I needed company. Real, breathing, dish-clattering company—something to keep the ache at bay. All week locals had murmured about the “place that feeds folks for whatever they can spare,” but directions were offered in landmarks instead of street names: past the depot, turn where the big camellia grows, two doors down from the barber who whistles “Sweet Beulah Land.” I found it by following aroma alone—roasted turkey mingled with sweet potatoes glazed so dark they smelled of molasses and campfire.
So, I've decided to partake in the community Thanksgiving at Drexell and Honeybee’s “donation only” restaurant, where the motto is, “Feed the need.” Here anyone can eat a restaurant-style meal without worrying about the check; no one gets a check. Ever. If you’re able and can afford it, a donation box sits unobtrusively in the back of the place where you can pay as little or as much as you want for the meal.
Drexell & Honeybee’s is a ribbon of old brick squared up between vacant lots. No neon, just a hand-painted sign the color of churned butter: FEED THE NEED.

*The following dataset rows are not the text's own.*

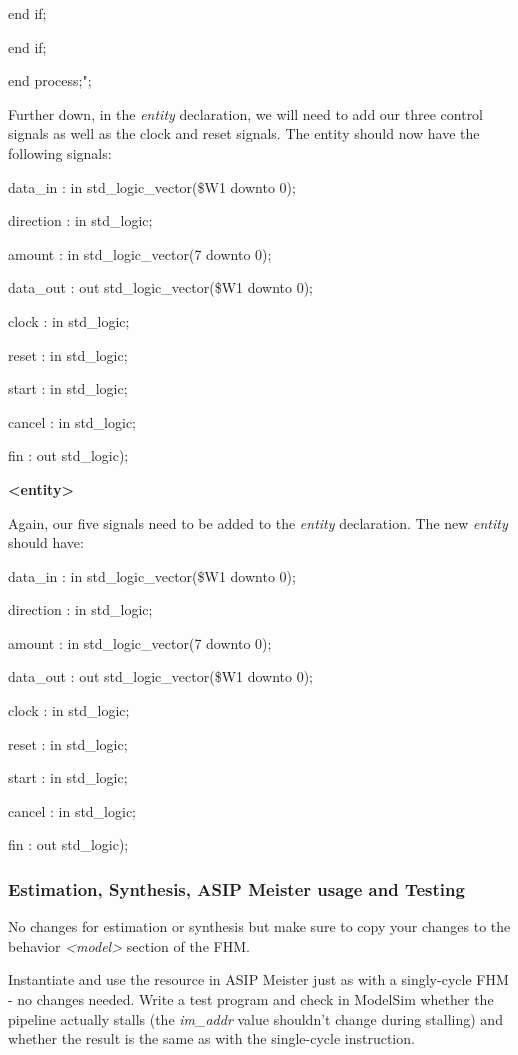 \documentclass[
]{article}
\begin{document}
end if;

end if;

end process;";

Further down, in the \emph{entity} declaration, we will need to add our
three control signals as well as the clock and reset signals. The entity
should now have the following signals:

data\_in : in std\_logic\_vector(\$W1 downto 0);

direction : in std\_logic;

amount : in std\_logic\_vector(7 downto 0);

data\_out : out std\_logic\_vector(\$W1 downto 0);

clock : in std\_logic;

reset : in std\_logic;

start : in std\_logic;

cancel : in std\_logic;

fin : out std\_logic);

\textbf{\textless entity\textgreater{}}

Again, our five signals need to be added to the \emph{entity}
declaration. The new \emph{entity} should have:

data\_in : in std\_logic\_vector(\$W1 downto 0);

direction : in std\_logic;

amount : in std\_logic\_vector(7 downto 0);

data\_out : out std\_logic\_vector(\$W1 downto 0);

clock : in std\_logic;

reset : in std\_logic;

start : in std\_logic;

cancel : in std\_logic;

fin : out std\_logic);

\hypertarget{estimation-synthesis-asip-meister-usage-and-testing}{%
\subsubsection{Estimation, Synthesis, ASIP Meister usage and
Testing}\label{estimation-synthesis-asip-meister-usage-and-testing}}

No changes for estimation or synthesis but make sure to copy your
changes to the behavior \emph{\textless model\textgreater{}} section of
the FHM.

Instantiate and use the resource in ASIP Meister just as with a
singly-cycle FHM - no changes needed. Write a test program and check in
ModelSim whether the pipeline actually stalls (the \emph{im\_addr} value
shouldn't change during stalling) and whether the result is the same as
with the single-cycle instruction.
\end{document}
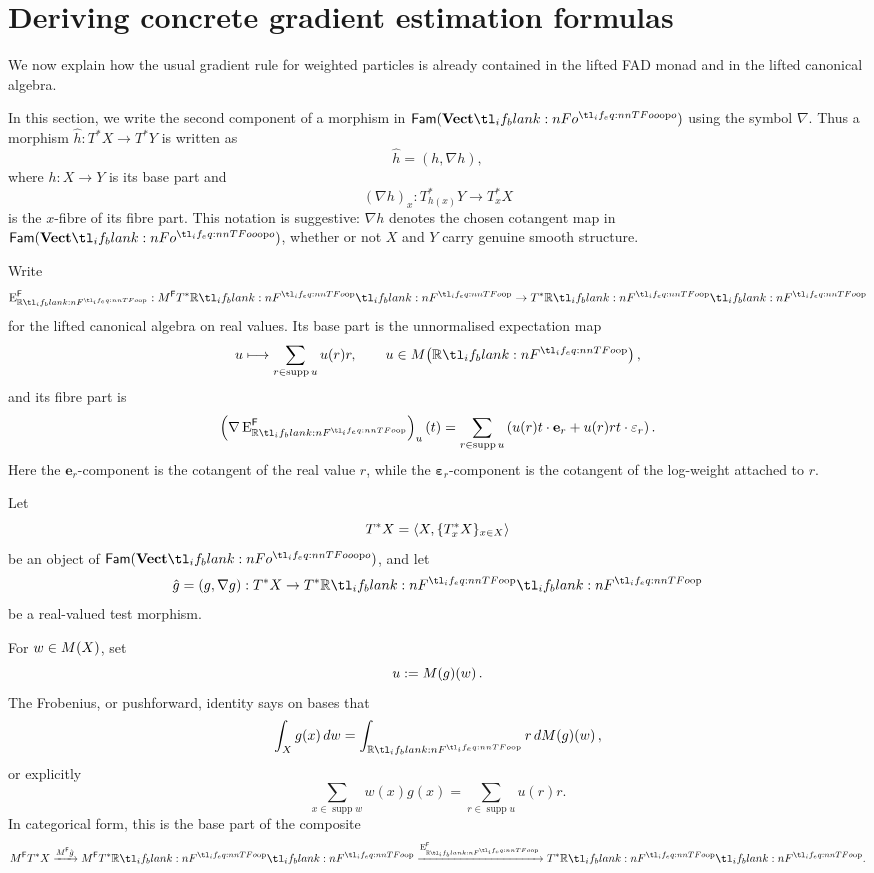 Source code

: \documentclass[11pt,a4paper]{article}
\theoremstyle{definition}
\theoremstyle{remark}
\providecommand{\Fam}[1]{\mathsf{Fam}(#1)}
\providecommand{\supp}{\operatorname{supp}}
\providecommand{\vect}[1]{\mathbf{#1}}
\begin{document}
\section{Deriving concrete gradient estimation formulas}
We now explain how the usual gradient rule for weighted particles is
already contained in the lifted FAD monad and in the lifted canonical
algebra.

In this section, we write the second component of a morphism in
\(\Fam{\Vect[o]}\) using the symbol \(\nabla\).  Thus a morphism
\(\hat h:T^*X\to T^*Y\) is written as
\[
  \hat h=(h,\nabla h),
\]
where \(h:X\to Y\) is its base part and
\[
  (\nabla h)_x:T^*_{h(x)}Y\to T^*_xX
\]
is the \(x\)-fibre of its fibre part.  This notation is suggestive:
\(\nabla h\) denotes the chosen cotangent map in
\(\Fam{\Vect[o]}\), whether or not \(X\) and \(Y\) carry genuine smooth
structure.

Write
\[
  \opn{E}^{\cat[]{F}}_{\R}:M^{\cat[]{F}}\TR\to\TR
\]
for the lifted canonical algebra on real values.  Its base part is the
unnormalised expectation map
\[
  u\longmapsto
  \sum_{r\in\supp u}u(r)r,
  \qquad
  u\in\Fun[nn]{M}{\R},
\]
and its fibre part is
\begin{equation}
  \label{eq:appendix-lifted-real-expectation-fibre}
  \left(\nabla\opn{E}^{\cat[]{F}}_{\R}\right)_u(t)
  =
  \sum_{r\in\supp u}
  \left(
    u(r)t\cdot\vect{e}_{r}
    +
    u(r)r t\cdot\vect{\varepsilon}_{r}
  \right).
\end{equation}
Here the \(\vect{e}_{r}\)-component is the cotangent of the real value
\(r\), while the \(\vect{\varepsilon}_{r}\)-component is the cotangent of
the log-weight attached to \(r\).

Let
\[
  T^*X=\tuple{X,\{T^*_xX\}_{x\in X}}
\]
be an object of \(\Fam{\Vect[o]}\), and let
\[
  \hat g=(g,\nabla g):T^*X\to\TR
\]
be a real-valued test morphism.  

For \(w\in\Fun[nn]{M}{X}\), set
\[
  u:=\fn[n]{\Fun[nn]{M}{g}}{w}.
\]
The Frobenius, or pushforward, identity says on bases that
\[
  \int_X g(x)\,dw
  =
  \int_{\R} r\,d\fn[n]{\Fun[nn]{M}{g}}{w},
\]
or explicitly
\[
  \sum_{x\in\supp w}w(x)g(x)
  =
  \sum_{r\in\supp u}u(r)r.
\]
In categorical form, this is the base part of the composite
\[
  M^{\cat[]{F}}T^*X
  \xrightarrow{M^{\cat[]{F}}\hat g}
  M^{\cat[]{F}}\TR
  \xrightarrow{\opn{E}^{\cat[]{F}}_{\R}}
  \TR.
\]
\end{document}
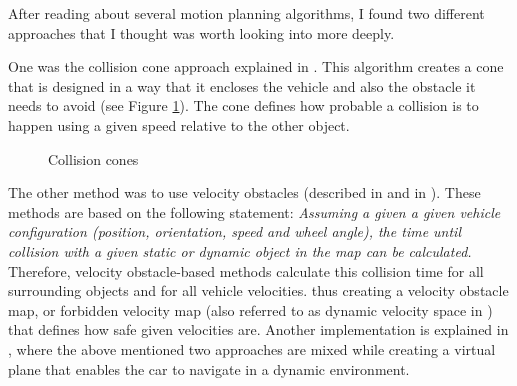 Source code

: After reading about several motion planning algorithms, I found two different approaches that I thought was worth looking into more deeply.

One was the collision cone approach explained in \cite{CollisionCone}. This algorithm creates a cone that is designed in a way that it encloses the vehicle and also the obstacle it needs to avoid (see Figure \ref{collision_cones}). The cone defines how probable a collision is to happen using a given speed relative to the other object.

\begin{figure}[!ht]
    \centering
    \caption{Collision cones}
    \label{collision_cones}
\end{figure}

The other method was to use velocity obstacles (described in \cite{VelocityForbiddenMap} and in \cite{VelocityObstacles}). These methods are based on the following statement: \textit{Assuming a given a given vehicle configuration (position, orientation, speed and wheel angle), the time until collision with a given static or dynamic object in the map can be calculated.} Therefore, velocity obstacle-based methods calculate this collision time for all surrounding objects and for all vehicle velocities. thus creating a velocity obstacle map, or forbidden velocity map (also referred to as dynamic velocity space in \cite{DynamicMotionPlanningSurvey}) that defines how safe given velocities are. Another implementation is explained in \cite{ReactivePathPlanning}, where the above mentioned two approaches are mixed while creating a virtual plane that enables the car to navigate in a dynamic environment.

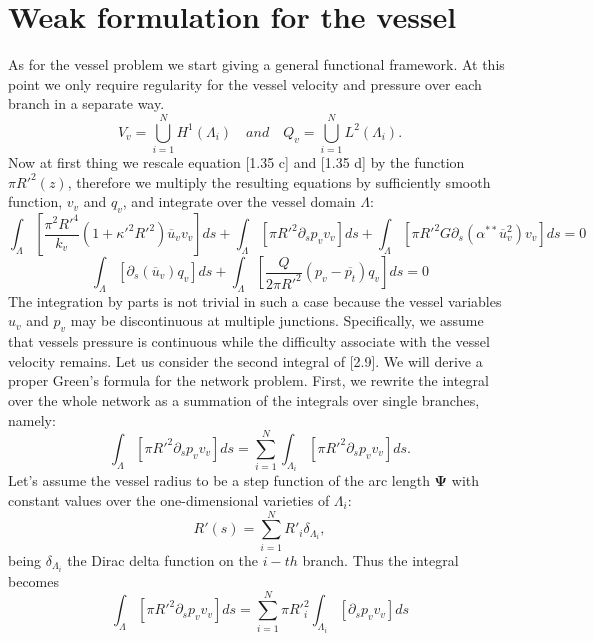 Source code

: \documentclass[a4paper]{report}
\begin{document}
\section{Weak formulation for the vessel}
As for the vessel problem we start giving a general functional framework. At this point we only require regularity for the vessel velocity and pressure over each branch in a separate way.
\begin{equation}
V_v=\bigcup^N_{i=1} H^1(\Lambda_i) \quad and \quad Q_v= \bigcup^N_{i=1}L^2(\Lambda_i).
\end{equation}
Now at first thing we rescale equation [1.35 c] and [1.35 d] by the function $\pi R'^2(z)$, therefore we multiply the resulting equations by sufficiently smooth function, $v_v$ and $q_v$, and integrate over the vessel domain $\Lambda$:
\begin{equation}
\int_{\Lambda} [\frac{\pi^2 R'^4}{k_v}(1+\kappa'^2 R'^2) \overline{u}_v v_v]ds+\int_{\Lambda}[ \pi R'^2 \partial_{s} p_v v_v]ds +\int_{\Lambda}[ \pi R'^2  G \partial_{s} (\alpha^{**}\overline{u}_v^2) v_v]ds=0
\end{equation}
\begin{equation}
\int_{\Lambda}[\partial_{s} ( \overline{u}_v)q_v ]ds+\int_{\Lambda} [\frac{Q}{2 \pi R'^2} (p_v - \overline{p_t})q_v] ds=0
\end{equation}
The integration by parts is not trivial in such a case because the vessel variables $u_v$ and $p_v$ may be discontinuous at multiple junctions. Specifically, we assume that vessels pressure is continuous while the difficulty associate with the vessel velocity remains. Let us consider the second integral of [2.9]. We will derive a proper Green's formula for the network problem. First, we rewrite the integral over the whole network as a summation of the integrals over single branches, namely:
\begin{equation*}
\int_{\Lambda} [\pi R'^2 \partial_s p_v v_v]ds=\sum^N_{i=1}\int_{\Lambda_i}[\pi R'^2 \partial_s p_v v_v]ds.
\end{equation*}
Let's assume the vessel radius to be a step function of the arc length $\boldsymbol{\Psi}$ with constant values over the one-dimensional varieties of $\Lambda_i$:
\begin{equation*}
R'(s)=\sum^N_{i=1} R'_i \delta_{\Lambda_i},
\end{equation*}
being $\delta_{\Lambda_i}$ the Dirac delta function on the $i-th$ branch. Thus the integral becomes
\begin{equation*}
\int_{\Lambda} [\pi R'^2 \partial_s p_v v_v]ds=\sum^N_{i=1}\pi R'^2_i  \int_{\Lambda_i}[\partial_s p_v v_v]ds
\end{equation*}
\end{document}
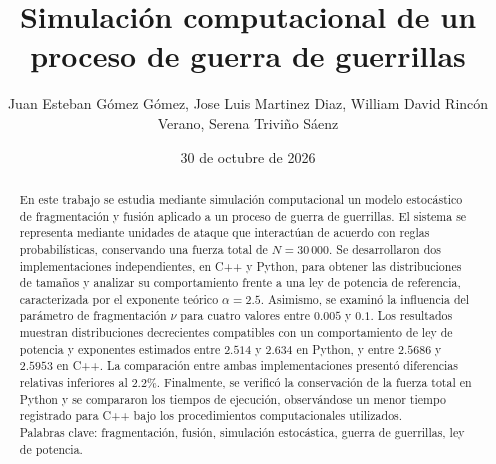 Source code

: \documentclass[
a4paper,
amsfonts,
amssymb,
amsmath,
reprint,
twoside
]{revtex4-1}
\begin{document}

\title{
Simulación computacional de un proceso de guerra de guerrillas
}


\author{
Juan Esteban Gómez Gómez, Jose Luis Martinez Diaz, William David Rincón Verano, Serena Triviño Sáenz
}


\date{30 de octubre de 2026}


\begin{abstract}

En este trabajo se estudia mediante simulación computacional un
modelo estocástico de fragmentación y fusión aplicado a un proceso
de guerra de guerrillas. El sistema se representa mediante unidades
de ataque que interactúan de acuerdo con reglas probabilísticas,
conservando una fuerza total de $N=30\,000$. Se desarrollaron dos
implementaciones independientes, en C++ y Python, para obtener
las distribuciones de tamaños y analizar su comportamiento frente
a una ley de potencia de referencia, caracterizada por el exponente
teórico $\alpha=2.5$. Asimismo, se examinó la influencia del
parámetro de fragmentación $\nu$ para cuatro valores entre
$0.005$ y $0.1$. Los resultados muestran distribuciones decrecientes
compatibles con un comportamiento de ley de potencia y exponentes
estimados entre $2.514$ y $2.634$ en Python, y entre $2.5686$
y $2.5953$ en C++. La comparación entre ambas implementaciones
presentó diferencias relativas inferiores al $2.2\%$. Finalmente,
se verificó la conservación de la fuerza total en Python y se
compararon los tiempos de ejecución, observándose un menor tiempo
registrado para C++ bajo los procedimientos computacionales
utilizados.\\

Palabras clave: fragmentación, fusión,
simulación estocástica, guerra de guerrillas, ley de potencia.
\end{abstract}

\maketitle
\end{document}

Below the words, the front door is already flanked by a line of people. There are elderly couples with walkers, shift workers in high-viz jackets, and a pair of college kids whose backpacks suggested no kitchen of their own. The line bent around the corner and breathed little fog clouds into the cool air. Nobody grumbled at the twenty-minute wait because inside that building was warmth and the smell of childhood kitchens.
D&H was founded out of dreams and determination by Lisa Thomas-Macmillan and her husband, Freddie. But even before the restaurant they were involved in delivering hot meals to shut-ins. But Lisa felt like there was more she could do. She had always wanted to run a restaurant, but financially, that dream just wasn’t going to happen. That’s where Freddie stepped in. “He really is the one responsible for all this,” Lisa told me, and noted how it was Freddie’s retirement that allowed them to first set up shop.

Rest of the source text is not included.